From what I have sort of gathered over my years, if you want to locate an arbitrary point in an n-dimensional coordinate space, you need at least n coordinates. This was sort of implied in my Linear Algebra class about linear coordinates, I think ... but I sort of felt that there was a further implication that this requirement applies to all types of coordinate systems, including angle-based ones like Polar coordinates.

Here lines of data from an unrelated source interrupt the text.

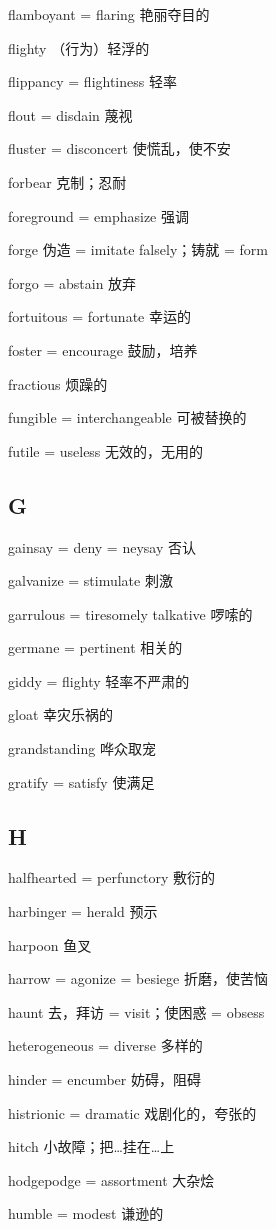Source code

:\documentclass[UTF8, fontset = none, zihao = -4, linespread = 1.1]{ctexart}
\begin{document}
\begin{multicols}{2}
flamboyant = flaring 艳丽夺目的

flighty （行为）轻浮的

flippancy = flightiness 轻率

flout = disdain 蔑视

fluster = disconcert 使慌乱，使不安

forbear 克制；忍耐

foreground = emphasize 强调

forge 伪造 = imitate falsely；铸就 = form

forgo = abstain 放弃

fortuitous = fortunate 幸运的

foster = encourage 鼓励，培养

fractious 烦躁的

fungible = interchangeable 可被替换的

futile = useless 无效的，无用的

\subsection*{G}
gainsay = deny = neysay 否认

galvanize = stimulate 刺激

garrulous = tiresomely talkative 啰嗦的

germane = pertinent 相关的

giddy = flighty 轻率不严肃的

gloat 幸灾乐祸的

grandstanding 哗众取宠

gratify = satisfy 使满足

\subsection*{H}
halfhearted = perfunctory 敷衍的

harbinger = herald 预示

harpoon 鱼叉

harrow = agonize = besiege 折磨，使苦恼

haunt 去，拜访 = visit；使困惑 = obsess

heterogeneous = diverse 多样的

hinder = encumber 妨碍，阻碍

histrionic = dramatic 戏剧化的，夸张的

hitch 小故障；把…挂在…上

hodgepodge = assortment 大杂烩

humble = modest 谦逊的


\end{multicols}
\end{document}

For example, if I wanted to describe a 3D point, I can choose whatever coordinate system I want, but that coordinate system must require at least 3 points to be able to uniquely identify my point. That's why cartesian $(x,y,z)$, cylindrical $(r,\theta,z)$, and spherical coordinates $(r,\theta,\phi)$ work, as well as a coordinate system relying on a linear combination of three linearly independent vectors (cartesian being a special case of this where the three vectors are orthogonal unit vectors). Furthermore, if a linear combination coordinate system requires four or more coordinates but only describes points on one 3D space, that coordinate system has redundancies and may be reduced to only needing three coordinates.

I was then taught, in Physics, that a point in that 3D space was an abstract entity, and that the coordinate system is irrelevant to the nature of the point -- to describe it, all you needed was to chose a set of bases. Any bases will do -- as long as there are three of them.

I sort of took this generalization to other spaces besides just the n-dimensional real number space. For example, the human color space, I figured, has 3 dimensions, and that's why all of the current color systems (RGB, HSV, HSL, the varies CIE perceptional color spaces) all require three coordinates, and you can't describe all colors with only two coordinates, and a coordinate system with four coordinates is redundant.

Also, there is the space of all possible rectangles. A rectangle can be uniquely described by its height and width, but there are many other ways, all of which require at least two numbers.

And all "redundant" systems may be reduced to a non-redundant one (similar to how vectors that aren't linearly independent can be reduced to a set of linearly independent vectors that can combine to form the original ones)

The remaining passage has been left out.